Labor unions and state officials oppose planned factory closures at Volkswagen
Volkswagen said Thursday it plans to cut its car lineup by as much as a half and further reduce its production capacity as part of a second major restructuring in under two years. Chief Financial Officer Arno Antlitz said the cost reductions agreed under previously established programs are insufficient given the current economic and geopolitical environment, according to The Wall Street Journal.
The German automaker faces competition from Chinese electric vehicles, which have eroded its business in China that for years subsidized operations back home, the outlet reported. Chinese brands are making inroads into Volkswagen’s European heartlands. U.S. President Donald Trump’s tariffs have added billions of dollars in costs to its import-reliant American business. Germany is the most expensive country in which to produce cars, costing more per worker than anywhere else, according to the VDA trade body. Even within Europe, automotive labor costs in countries such as Portugal, Romania and Hungary are less than a third of German levels. Energy is also more expensive in Germany than in many European nations, with the country no longer benefiting from cheap Russian gas following the war in Ukraine.
Philippe Houchois, an analyst at Jefferies, said: “Every business model at some point runs its course. The idea that size alone gives you scale is so 20th century.”
Last year the company’s operating margin fell to 2.8%, its worst performance since the 2015 diesel scandal. Chief Executive Oliver Blume has outlined an ambition to achieve a margin between 8% and 10% by 2030, a level Volkswagen has not reached in at least two decades, according to the Journal.

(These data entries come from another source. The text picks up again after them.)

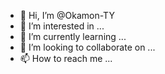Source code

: - 👋 Hi, I’m @Okamon-TY
- 👀 I’m interested in ...
- 🌱 I’m currently learning ...
- 💞️ I’m looking to collaborate on ...
- 📫 How to reach me ...

<!---
Okamon-TY/Okamon-TY is a ✨ special ✨ repository because its `README.md` (this file) appears on your GitHub profile.
You can click the Preview link to take a look at your changes.

超初心者、何ができるかわからないけどちょっとやってみる。2022年8月～
日本語入力はできますか？

英語も勉強しながら精進していきたい。

活用の仕方、コミュニティ、うまくやれるといいな。



--->
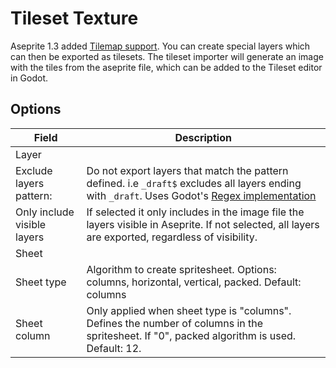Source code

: <!--
headings_nav_max_level: 1
-->
# Tileset Texture

Aseprite 1.3 added [Tilemap support](https://www.aseprite.org/docs/tilemap/). You can create special layers which can then be exported as tilesets. The tileset importer will generate an image with the tiles from the aseprite file, which can be added to the Tileset editor in Godot.

## Options

| Field                   | Description |
| ----------------------- | ----------- |
| Layer ||
| Exclude layers pattern: | Do not export layers that match the pattern defined. i.e `_draft$` excludes all layers ending with `_draft`. Uses Godot's [Regex implementation](https://docs.godotengine.org/en/stable/classes/class_regex.html)  |
| Only include visible layers | If selected it only includes in the image file the layers visible in Aseprite. If not selected, all layers are exported, regardless of visibility.|
| Sheet ||
| Sheet type | Algorithm to create spritesheet. Options: columns, horizontal, vertical, packed. Default: columns|
| Sheet column | Only applied when sheet type is "columns". Defines the number of columns in the spritesheet. If "0", packed algorithm is used. Default: 12.
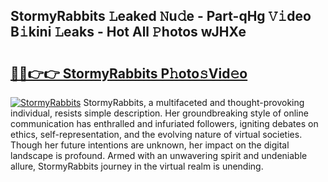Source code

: ## StormyRabbits 𝙻eaked 𝙽u𝚍e - Part-qHg 𝚅𝚒deo B𝚒kini 𝙻eaks - Hot All 𝙿hotos wJHXe

# <h2><a href="http://ld6s0a.urlbe.top/?page=StormyRabbits">🔗🔗👉👉 StormyRabbits P𝚑oto𝚜Vid𝚎o</a></h2>

[![StormyRabbits](https://i.imgur.com/eBuTRDB.gif)](http://ld6s0a.urlbe.top/?page=StormyRabbits)
StormyRabbits, a multifaceted and thought-provoking individual, resists simple description. Her groundbreaking style of online communication has enthralled and infuriated followers, igniting debates on ethics, self-representation, and the evolving nature of virtual societies. Though her future intentions are unknown, her impact on the digital landscape is profound. Armed with an unwavering spirit and undeniable allure, StormyRabbits journey in the virtual realm is unending.
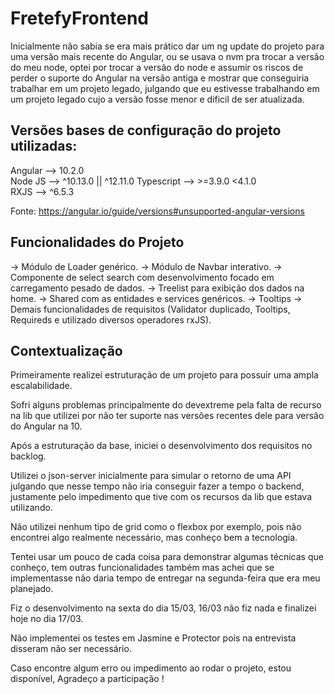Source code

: # FretefyFrontend

Inicialmente não sabia se era mais prático dar um ng update do projeto para uma versão mais recente do Angular, ou se usava o nvm pra trocar a versão do meu node, optei por trocar a versão do node e assumir os riscos de perder o suporte do Angular na versão antiga e mostrar que conseguiria trabalhar em um projeto legado, julgando que eu estivesse trabalhando em um projeto legado cujo a versão fosse menor e dificil de ser atualizada.

## Versões bases de configuração do projeto utilizadas:

Angular 	-->		10.2.0 	
Node JS 	-->  		^10.13.0 || ^12.11.0
Typescript 	--> 		>=3.9.0 <4.1.0	
RXJS 		-->		^6.5.3

Fonte: https://angular.io/guide/versions#unsupported-angular-versions


## Funcionalidades do Projeto

-> Módulo de Loader genérico.
-> Módulo de Navbar interativo.
-> Componente de select search com desenvolvimento focado em carregamento pesado de dados.
-> Treelist para exibição dos dados na home.
-> Shared com as entidades e services genéricos.
-> Tooltips
-> Demais funcionalidades de requisitos (Validator duplicado, Tooltips, Requireds e utilizado diversos operadores rxJS).


## Contextualização

Primeiramente realizei estruturação de um projeto para possuir uma ampla escalabilidade.

Sofri alguns problemas principalmente do devextreme pela falta de recurso na lib que utilizei por não ter suporte nas versões recentes dele para versão do Angular na 10.

Após a estruturação da base, iniciei o desenvolvimento dos requisitos no backlog.

Utilizei o json-server inicialmente para simular o retorno de uma API julgando que nesse tempo não iria conseguir fazer a tempo o backend, justamente pelo impedimento que tive com os recursos da lib que estava utilizando.

Não utilizei nenhum tipo de grid como o flexbox por exemplo, pois não encontrei algo realmente necessário, mas conheço bem a tecnologia.

Tentei usar um pouco de cada coisa para demonstrar algumas técnicas que conheço, tem outras funcionalidades também mas achei que se implementasse não daria tempo de entregar na segunda-feira que era meu planejado.

Fiz o desenvolvimento na sexta do dia 15/03, 16/03 não fiz nada e finalizei hoje no dia 17/03.

Não implementei os testes em Jasmine e Protector pois na entrevista disseram não ser necessário.



Caso encontre algum erro ou impedimento ao rodar o projeto, estou disponível, Agradeço a participação !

While the plan implies factory closures and job losses that could run into the tens of thousands, management avoided detailing the potential impact on its workforce, which it must hash out with labor representatives.
Labor holds unusual power at Volkswagen. Union representatives sit on the supervisory board and typically enjoy the backing of officials representing a 20% stake held by the state of Lower Saxony. A special “VW law” gives the politicians a veto in major decisions. State officials have already said they would oppose factory closures. The union organized protests outside Volkswagen’s German plants on Thursday.
Volkswagen has tried to slim down as profits have dwindled. It struck a deal with unions in late 2024 to shed 35,000 jobs by 2030 at the company’s core operations in Germany. Negotiations at Audi, Porsche and other German subsidiaries brought the total to roughly 50,000. The two sides also agreed to cut production capacity at German plants but stopped short of factory closures. But progress has been slow, with the company relying on early retirement programs and voluntary layoffs to keep peace with the union. At the end of last year, Volkswagen still employed about 660,000 workers, roughly one for every 14 cars it sold.
By comparison, Toyota employed roughly 410,000 workers to sell 11.3 million vehicles, about 28 vehicles per employee. The Detroit Three have sales-to-staff ratios in the mid-20s.
Roughly 43% of Volkswagen’s staff were in Germany at the end of 2025, compared with around 17% of Toyota’s in Japan, according to the Journal.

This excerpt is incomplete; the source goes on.